* WHAT IS REQUIRED *
From the records that follow, copy every line in which "used" appears.

* Saved entries *
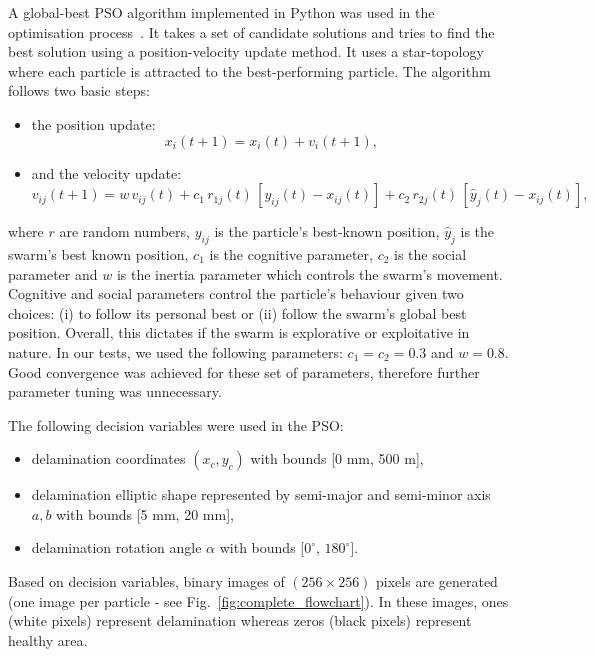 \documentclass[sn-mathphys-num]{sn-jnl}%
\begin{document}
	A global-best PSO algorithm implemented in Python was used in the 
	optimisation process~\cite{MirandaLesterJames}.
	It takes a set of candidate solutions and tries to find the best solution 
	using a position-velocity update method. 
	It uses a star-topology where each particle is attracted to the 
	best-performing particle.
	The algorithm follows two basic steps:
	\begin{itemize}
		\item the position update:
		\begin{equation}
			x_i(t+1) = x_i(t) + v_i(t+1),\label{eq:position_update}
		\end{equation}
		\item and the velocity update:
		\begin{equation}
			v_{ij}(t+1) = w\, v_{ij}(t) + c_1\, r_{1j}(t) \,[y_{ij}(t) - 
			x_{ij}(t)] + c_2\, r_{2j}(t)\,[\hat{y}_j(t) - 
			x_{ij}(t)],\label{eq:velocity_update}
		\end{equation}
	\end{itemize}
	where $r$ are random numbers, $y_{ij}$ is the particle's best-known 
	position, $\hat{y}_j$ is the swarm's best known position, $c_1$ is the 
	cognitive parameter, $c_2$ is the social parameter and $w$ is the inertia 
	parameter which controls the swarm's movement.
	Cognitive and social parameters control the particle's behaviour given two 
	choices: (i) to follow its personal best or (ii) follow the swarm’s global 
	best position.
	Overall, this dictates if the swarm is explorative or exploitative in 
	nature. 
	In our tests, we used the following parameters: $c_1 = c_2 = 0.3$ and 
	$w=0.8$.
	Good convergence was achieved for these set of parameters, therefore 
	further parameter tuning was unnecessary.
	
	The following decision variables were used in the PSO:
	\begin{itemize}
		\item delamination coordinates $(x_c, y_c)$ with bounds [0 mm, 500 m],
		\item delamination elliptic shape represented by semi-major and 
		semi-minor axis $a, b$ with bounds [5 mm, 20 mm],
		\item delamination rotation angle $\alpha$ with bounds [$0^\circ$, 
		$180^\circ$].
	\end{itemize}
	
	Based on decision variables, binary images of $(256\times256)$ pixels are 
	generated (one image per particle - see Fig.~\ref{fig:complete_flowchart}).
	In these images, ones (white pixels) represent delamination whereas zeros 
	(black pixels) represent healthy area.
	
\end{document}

* SOLUTION FOR THIS EXERCISE *
	A global-best PSO algorithm implemented in Python was used in the 
	In our tests, we used the following parameters: $c_1 = c_2 = 0.3$ and 
	The following decision variables were used in the PSO:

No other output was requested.